Records drawn from a dataset
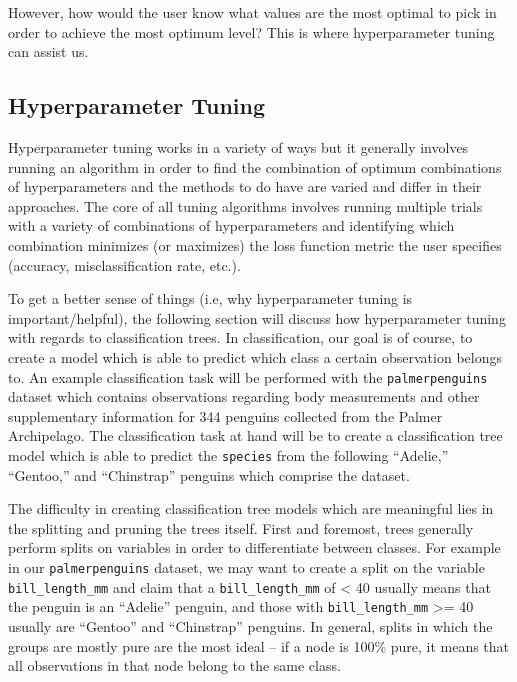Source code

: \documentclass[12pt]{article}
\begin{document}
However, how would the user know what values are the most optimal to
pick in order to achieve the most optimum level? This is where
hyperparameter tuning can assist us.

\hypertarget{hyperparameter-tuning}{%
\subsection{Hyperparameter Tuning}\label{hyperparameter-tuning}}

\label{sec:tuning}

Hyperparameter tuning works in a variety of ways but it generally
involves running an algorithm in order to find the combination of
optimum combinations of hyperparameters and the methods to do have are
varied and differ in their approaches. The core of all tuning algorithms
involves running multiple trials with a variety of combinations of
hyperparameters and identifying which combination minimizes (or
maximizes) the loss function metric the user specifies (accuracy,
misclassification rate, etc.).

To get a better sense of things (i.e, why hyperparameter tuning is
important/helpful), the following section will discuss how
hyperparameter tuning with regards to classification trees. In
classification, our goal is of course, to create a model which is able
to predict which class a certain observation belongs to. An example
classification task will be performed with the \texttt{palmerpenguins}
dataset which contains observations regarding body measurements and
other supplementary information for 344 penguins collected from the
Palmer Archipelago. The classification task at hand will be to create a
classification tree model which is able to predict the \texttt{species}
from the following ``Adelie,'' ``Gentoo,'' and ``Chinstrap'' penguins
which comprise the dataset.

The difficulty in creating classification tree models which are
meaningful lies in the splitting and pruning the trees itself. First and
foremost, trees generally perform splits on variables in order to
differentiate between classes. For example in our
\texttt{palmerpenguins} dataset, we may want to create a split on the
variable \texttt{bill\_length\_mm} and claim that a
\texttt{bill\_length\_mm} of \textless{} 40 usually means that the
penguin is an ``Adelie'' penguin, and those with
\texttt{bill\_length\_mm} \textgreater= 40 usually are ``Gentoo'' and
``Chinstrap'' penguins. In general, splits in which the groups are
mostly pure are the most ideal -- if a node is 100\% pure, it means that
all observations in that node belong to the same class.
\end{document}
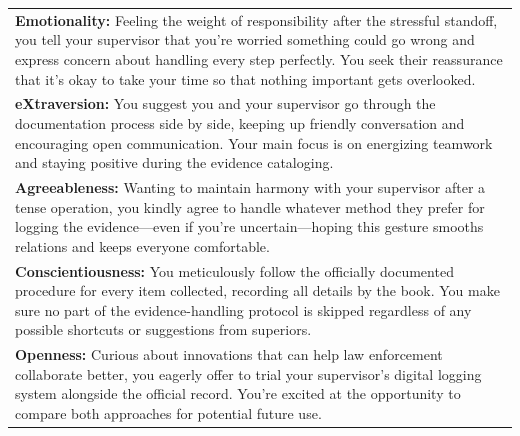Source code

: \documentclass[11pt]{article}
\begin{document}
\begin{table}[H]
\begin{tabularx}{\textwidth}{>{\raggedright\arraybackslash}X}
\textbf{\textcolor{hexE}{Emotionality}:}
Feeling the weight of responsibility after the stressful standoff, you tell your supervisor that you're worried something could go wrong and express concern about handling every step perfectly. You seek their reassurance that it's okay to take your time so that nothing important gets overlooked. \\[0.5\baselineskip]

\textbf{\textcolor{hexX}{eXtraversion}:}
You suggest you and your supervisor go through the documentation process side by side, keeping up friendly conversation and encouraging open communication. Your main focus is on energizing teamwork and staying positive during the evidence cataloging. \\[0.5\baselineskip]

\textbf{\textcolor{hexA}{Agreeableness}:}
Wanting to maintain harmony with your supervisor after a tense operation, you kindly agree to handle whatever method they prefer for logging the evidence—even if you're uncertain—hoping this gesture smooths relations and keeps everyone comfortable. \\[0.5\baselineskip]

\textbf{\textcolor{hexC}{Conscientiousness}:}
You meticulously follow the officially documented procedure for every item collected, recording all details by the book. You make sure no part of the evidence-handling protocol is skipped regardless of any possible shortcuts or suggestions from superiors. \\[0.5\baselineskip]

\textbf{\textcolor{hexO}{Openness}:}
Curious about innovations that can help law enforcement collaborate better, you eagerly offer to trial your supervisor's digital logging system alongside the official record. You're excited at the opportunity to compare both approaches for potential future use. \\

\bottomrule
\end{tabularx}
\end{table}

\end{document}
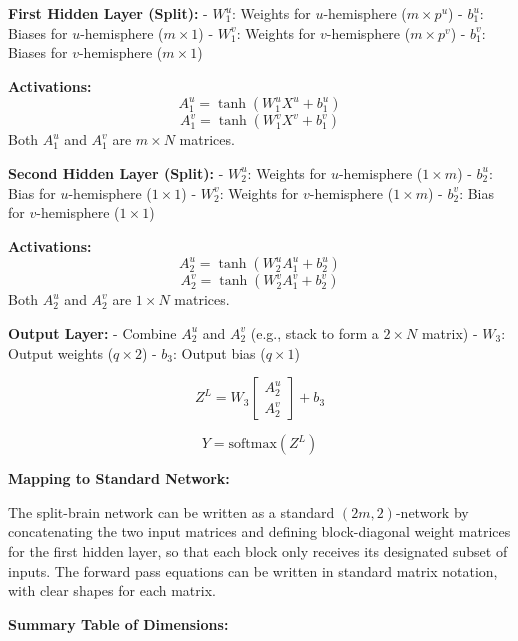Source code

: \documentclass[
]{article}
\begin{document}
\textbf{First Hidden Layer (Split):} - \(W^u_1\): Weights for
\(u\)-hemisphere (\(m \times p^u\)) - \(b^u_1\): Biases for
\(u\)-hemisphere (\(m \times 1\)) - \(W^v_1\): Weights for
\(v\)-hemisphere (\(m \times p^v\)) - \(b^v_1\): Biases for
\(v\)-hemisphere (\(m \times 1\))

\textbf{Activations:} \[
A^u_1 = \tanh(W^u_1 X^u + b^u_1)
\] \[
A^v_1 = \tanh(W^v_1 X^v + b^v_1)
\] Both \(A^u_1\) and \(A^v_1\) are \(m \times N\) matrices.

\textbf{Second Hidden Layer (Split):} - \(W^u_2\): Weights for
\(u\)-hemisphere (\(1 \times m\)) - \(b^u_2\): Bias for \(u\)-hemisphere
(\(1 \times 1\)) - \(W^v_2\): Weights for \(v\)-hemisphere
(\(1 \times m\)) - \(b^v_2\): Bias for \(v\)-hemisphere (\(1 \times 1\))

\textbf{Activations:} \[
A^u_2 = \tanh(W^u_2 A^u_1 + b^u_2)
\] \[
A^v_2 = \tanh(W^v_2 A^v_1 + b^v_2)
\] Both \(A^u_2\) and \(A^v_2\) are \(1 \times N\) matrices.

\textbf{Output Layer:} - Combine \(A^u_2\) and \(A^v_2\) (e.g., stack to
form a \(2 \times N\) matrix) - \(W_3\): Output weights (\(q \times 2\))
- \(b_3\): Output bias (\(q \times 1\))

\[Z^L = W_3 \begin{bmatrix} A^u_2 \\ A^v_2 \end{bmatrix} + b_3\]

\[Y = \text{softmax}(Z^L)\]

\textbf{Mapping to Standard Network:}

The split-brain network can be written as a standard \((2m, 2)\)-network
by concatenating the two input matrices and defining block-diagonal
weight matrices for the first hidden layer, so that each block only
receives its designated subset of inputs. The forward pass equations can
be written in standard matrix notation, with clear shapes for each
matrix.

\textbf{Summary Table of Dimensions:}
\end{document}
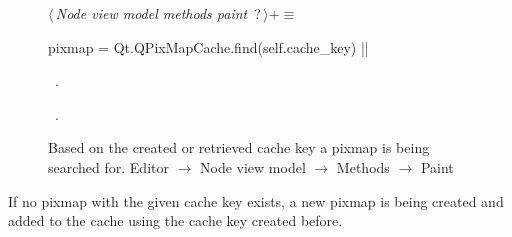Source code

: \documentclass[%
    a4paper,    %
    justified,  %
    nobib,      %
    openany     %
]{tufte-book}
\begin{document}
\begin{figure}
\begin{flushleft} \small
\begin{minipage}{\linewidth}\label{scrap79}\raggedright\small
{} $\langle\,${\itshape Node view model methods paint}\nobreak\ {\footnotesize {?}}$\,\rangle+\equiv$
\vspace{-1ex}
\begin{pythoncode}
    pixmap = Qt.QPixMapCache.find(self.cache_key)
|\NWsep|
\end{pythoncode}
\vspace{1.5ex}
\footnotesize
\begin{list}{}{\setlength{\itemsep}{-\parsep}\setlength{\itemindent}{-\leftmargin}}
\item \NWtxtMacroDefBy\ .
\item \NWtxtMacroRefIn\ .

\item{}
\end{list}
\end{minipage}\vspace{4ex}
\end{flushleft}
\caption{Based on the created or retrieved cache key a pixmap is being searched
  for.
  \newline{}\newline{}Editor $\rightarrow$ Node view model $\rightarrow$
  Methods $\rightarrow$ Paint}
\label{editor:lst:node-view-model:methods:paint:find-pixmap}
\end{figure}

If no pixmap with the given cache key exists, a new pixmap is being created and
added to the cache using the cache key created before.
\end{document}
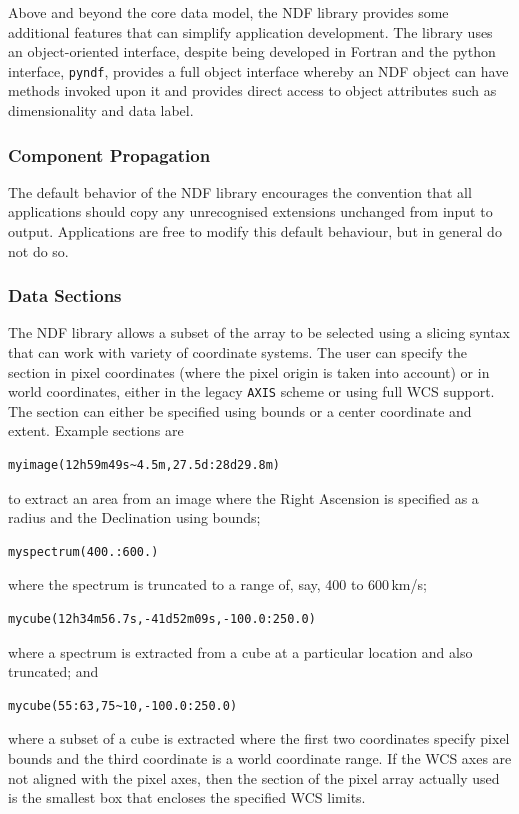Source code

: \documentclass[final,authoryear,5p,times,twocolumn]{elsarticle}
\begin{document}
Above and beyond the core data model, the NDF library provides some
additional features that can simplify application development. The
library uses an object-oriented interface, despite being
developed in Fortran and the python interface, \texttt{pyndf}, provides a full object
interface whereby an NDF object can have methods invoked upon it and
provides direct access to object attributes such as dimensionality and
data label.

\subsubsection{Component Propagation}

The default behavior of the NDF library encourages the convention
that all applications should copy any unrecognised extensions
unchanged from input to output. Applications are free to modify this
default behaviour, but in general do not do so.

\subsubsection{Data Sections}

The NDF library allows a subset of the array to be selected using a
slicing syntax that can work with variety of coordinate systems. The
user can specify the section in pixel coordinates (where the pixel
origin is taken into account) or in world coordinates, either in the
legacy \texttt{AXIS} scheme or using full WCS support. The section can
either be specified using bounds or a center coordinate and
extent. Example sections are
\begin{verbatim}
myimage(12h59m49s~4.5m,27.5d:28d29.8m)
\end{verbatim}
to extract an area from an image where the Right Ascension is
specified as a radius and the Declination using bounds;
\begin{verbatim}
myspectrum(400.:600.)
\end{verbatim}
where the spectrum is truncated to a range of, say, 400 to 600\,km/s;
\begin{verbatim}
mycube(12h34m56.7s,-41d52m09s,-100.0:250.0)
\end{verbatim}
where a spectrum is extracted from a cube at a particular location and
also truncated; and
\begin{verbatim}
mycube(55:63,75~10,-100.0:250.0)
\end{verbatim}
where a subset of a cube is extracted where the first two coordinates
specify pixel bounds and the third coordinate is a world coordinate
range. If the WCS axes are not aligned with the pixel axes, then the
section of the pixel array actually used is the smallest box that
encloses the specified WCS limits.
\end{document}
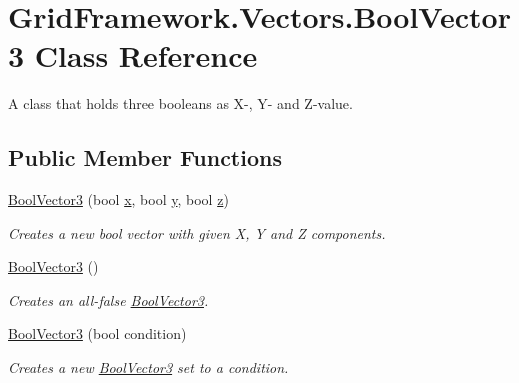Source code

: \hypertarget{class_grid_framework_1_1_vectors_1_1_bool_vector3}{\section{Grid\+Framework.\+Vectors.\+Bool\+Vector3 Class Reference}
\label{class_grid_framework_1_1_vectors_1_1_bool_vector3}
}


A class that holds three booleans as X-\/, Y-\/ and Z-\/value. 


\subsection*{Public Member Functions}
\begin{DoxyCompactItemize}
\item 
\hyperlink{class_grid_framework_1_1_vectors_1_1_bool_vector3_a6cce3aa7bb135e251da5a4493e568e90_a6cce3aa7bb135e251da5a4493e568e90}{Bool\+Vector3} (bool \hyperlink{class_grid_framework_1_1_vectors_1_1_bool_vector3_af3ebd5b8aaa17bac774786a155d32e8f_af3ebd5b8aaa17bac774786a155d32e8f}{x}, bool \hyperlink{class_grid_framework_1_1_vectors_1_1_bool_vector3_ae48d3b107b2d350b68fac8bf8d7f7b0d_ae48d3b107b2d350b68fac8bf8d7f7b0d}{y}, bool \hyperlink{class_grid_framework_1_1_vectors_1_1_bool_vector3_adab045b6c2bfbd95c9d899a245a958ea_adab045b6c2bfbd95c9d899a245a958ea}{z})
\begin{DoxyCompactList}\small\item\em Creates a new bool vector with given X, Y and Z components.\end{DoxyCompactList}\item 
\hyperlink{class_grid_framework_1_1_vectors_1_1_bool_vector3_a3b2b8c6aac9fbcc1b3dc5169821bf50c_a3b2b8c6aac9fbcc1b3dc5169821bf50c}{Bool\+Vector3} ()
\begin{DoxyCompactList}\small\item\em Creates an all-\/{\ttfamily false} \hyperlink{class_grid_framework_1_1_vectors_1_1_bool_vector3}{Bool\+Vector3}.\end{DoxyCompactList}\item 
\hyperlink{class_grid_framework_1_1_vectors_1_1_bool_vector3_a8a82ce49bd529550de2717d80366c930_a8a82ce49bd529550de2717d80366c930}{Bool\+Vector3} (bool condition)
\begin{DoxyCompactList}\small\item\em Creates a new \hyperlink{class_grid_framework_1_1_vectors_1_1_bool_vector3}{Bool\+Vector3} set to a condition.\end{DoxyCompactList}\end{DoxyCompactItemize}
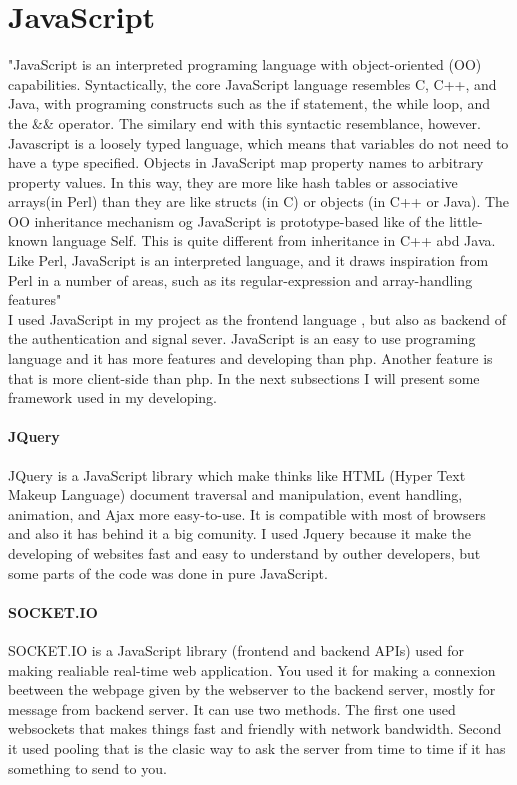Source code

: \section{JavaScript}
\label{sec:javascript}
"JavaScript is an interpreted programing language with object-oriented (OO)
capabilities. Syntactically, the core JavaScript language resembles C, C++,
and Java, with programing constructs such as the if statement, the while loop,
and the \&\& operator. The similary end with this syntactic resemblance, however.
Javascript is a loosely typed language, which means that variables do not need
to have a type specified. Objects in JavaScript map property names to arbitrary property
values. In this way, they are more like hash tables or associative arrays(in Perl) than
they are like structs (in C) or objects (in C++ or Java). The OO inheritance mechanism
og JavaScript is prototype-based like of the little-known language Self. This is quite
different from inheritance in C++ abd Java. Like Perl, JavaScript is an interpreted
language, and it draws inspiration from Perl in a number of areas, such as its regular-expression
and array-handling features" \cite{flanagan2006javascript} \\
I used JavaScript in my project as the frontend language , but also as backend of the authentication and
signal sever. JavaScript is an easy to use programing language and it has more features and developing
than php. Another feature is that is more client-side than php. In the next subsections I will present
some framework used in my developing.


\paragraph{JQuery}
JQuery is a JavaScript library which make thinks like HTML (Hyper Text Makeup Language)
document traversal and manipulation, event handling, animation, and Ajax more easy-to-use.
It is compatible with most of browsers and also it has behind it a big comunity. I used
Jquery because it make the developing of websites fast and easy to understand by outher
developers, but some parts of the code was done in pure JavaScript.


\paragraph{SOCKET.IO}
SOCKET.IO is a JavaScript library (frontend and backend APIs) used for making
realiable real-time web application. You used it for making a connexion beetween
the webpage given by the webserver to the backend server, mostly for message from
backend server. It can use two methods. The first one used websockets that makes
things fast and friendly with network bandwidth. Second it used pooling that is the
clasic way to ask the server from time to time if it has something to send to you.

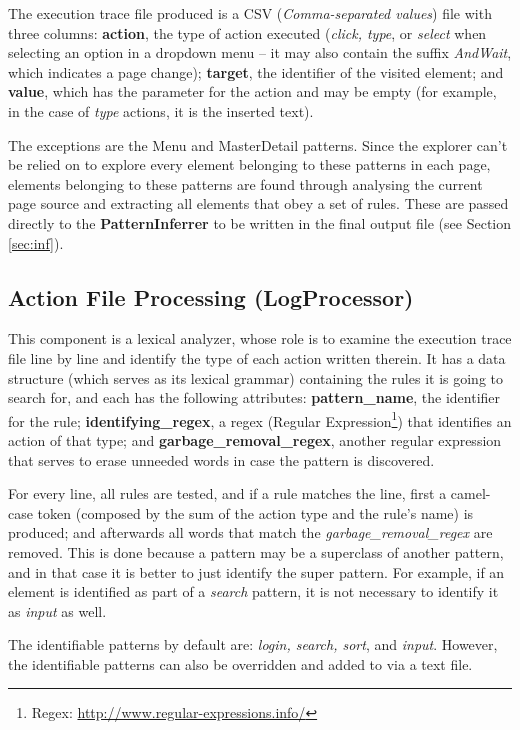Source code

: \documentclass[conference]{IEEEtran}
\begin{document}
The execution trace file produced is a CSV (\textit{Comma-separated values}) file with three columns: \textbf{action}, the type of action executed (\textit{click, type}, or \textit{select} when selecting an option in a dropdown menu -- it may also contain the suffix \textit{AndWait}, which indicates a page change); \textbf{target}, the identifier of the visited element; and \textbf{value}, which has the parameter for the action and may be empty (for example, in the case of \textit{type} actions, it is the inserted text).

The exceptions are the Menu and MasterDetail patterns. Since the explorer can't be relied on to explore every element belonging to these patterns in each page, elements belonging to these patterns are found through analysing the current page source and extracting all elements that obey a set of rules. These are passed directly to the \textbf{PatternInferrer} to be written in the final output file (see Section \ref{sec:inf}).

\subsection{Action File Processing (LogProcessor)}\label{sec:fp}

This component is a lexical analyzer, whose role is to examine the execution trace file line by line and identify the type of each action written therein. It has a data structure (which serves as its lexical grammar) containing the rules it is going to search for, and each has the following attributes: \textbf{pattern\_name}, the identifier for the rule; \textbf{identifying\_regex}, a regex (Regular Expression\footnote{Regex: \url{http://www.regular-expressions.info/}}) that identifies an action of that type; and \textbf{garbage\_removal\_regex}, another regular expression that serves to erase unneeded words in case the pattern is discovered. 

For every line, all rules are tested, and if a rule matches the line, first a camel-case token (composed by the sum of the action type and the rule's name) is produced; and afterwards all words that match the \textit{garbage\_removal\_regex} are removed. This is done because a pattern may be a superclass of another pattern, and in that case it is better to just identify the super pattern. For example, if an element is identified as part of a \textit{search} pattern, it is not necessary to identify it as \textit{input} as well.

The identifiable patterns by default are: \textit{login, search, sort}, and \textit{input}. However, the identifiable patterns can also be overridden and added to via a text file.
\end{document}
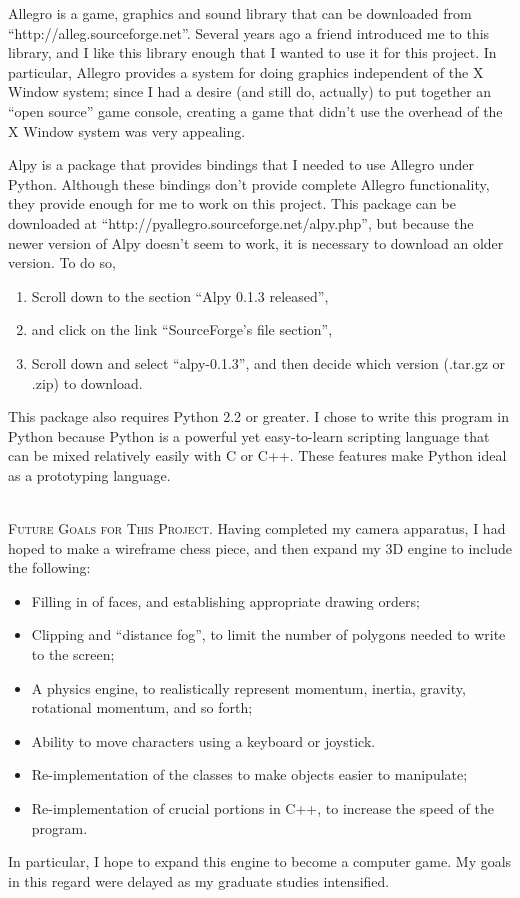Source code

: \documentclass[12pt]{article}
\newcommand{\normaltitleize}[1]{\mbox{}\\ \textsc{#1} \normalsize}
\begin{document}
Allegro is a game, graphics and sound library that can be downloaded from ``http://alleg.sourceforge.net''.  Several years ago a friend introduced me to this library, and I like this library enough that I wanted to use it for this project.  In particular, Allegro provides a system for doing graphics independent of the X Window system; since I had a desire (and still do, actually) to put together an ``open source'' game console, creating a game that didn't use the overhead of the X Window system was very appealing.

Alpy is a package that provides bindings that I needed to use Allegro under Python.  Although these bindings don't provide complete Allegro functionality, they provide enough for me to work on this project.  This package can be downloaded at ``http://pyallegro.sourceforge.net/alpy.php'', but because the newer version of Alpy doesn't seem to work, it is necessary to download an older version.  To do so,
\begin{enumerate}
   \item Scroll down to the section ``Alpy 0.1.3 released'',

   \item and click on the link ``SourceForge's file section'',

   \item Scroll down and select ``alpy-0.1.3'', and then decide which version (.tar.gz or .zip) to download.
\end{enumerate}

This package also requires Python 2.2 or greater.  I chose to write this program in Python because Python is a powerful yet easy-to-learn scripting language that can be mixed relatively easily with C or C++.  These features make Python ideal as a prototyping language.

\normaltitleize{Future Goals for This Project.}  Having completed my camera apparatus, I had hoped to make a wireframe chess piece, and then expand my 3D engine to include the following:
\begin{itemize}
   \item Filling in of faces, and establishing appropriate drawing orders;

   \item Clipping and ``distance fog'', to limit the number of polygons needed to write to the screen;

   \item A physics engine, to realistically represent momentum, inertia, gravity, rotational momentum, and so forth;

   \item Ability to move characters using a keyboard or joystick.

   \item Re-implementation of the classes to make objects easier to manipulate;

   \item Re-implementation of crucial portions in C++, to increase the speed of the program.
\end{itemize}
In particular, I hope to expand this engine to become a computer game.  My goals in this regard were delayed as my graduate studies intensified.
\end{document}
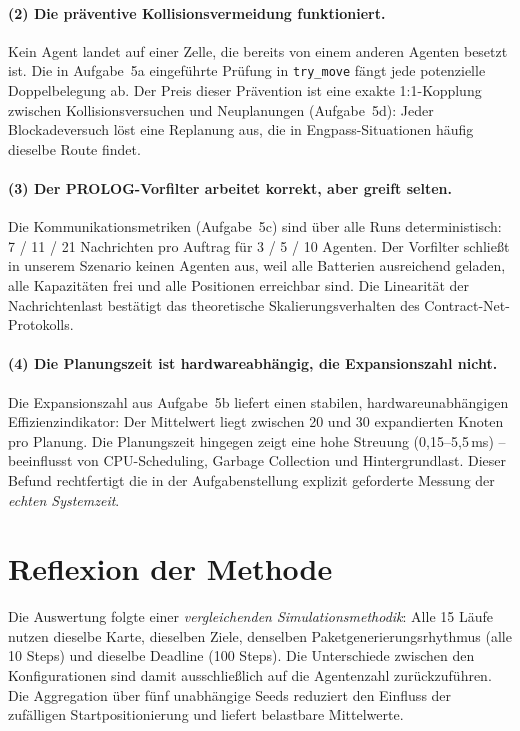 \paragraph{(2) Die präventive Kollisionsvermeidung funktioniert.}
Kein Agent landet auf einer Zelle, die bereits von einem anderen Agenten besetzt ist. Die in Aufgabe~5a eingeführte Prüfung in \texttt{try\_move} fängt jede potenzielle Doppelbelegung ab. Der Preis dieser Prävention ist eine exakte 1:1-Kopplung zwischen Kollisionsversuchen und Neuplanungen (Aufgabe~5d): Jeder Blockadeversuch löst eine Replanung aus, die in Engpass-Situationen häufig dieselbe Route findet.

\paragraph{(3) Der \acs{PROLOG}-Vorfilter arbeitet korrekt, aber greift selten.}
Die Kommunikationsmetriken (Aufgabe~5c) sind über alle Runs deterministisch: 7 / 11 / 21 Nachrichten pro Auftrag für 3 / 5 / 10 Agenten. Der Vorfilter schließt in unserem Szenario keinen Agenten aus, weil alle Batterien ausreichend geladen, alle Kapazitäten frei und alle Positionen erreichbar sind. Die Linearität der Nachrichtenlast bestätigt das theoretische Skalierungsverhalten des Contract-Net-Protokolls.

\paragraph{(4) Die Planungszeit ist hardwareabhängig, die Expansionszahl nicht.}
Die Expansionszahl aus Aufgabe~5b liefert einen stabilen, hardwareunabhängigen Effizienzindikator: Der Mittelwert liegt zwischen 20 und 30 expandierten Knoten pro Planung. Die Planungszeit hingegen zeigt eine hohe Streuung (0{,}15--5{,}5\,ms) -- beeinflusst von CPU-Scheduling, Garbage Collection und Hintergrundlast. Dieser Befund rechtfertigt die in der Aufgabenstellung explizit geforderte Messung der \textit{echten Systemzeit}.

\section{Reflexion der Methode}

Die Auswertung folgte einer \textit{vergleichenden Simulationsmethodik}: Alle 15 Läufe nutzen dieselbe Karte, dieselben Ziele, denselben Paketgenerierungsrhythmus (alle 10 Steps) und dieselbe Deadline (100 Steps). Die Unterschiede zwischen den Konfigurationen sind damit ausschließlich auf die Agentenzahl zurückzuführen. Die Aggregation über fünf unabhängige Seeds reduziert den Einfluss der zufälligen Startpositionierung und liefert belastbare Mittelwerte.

**Instructions to follow**
In the reply, give again exactly the lines from the beginning of the entries above through the line with "which comprise the dataset."; pictures stay out.

**Finished task**
Source code

: \documentclass[12pt]{article}
\begin{document}
However, how would the user know what values are the most optimal to
pick in order to achieve the most optimum level? This is where
hyperparameter tuning can assist us.

\hypertarget{hyperparameter-tuning}{%
\subsection{Hyperparameter Tuning}\label{hyperparameter-tuning}}

\label{sec:tuning}

Hyperparameter tuning works in a variety of ways but it generally
involves running an algorithm in order to find the combination of
optimum combinations of hyperparameters and the methods to do have are
varied and differ in their approaches. The core of all tuning algorithms
involves running multiple trials with a variety of combinations of
hyperparameters and identifying which combination minimizes (or
maximizes) the loss function metric the user specifies (accuracy,
misclassification rate, etc.).

To get a better sense of things (i.e, why hyperparameter tuning is
important/helpful), the following section will discuss how
hyperparameter tuning with regards to classification trees. In
classification, our goal is of course, to create a model which is able
to predict which class a certain observation belongs to. An example
classification task will be performed with the \texttt{palmerpenguins}
dataset which contains observations regarding body measurements and
other supplementary information for 344 penguins collected from the
Palmer Archipelago. The classification task at hand will be to create a
classification tree model which is able to predict the \texttt{species}
from the following ``Adelie,'' ``Gentoo,'' and ``Chinstrap'' penguins
which comprise the dataset.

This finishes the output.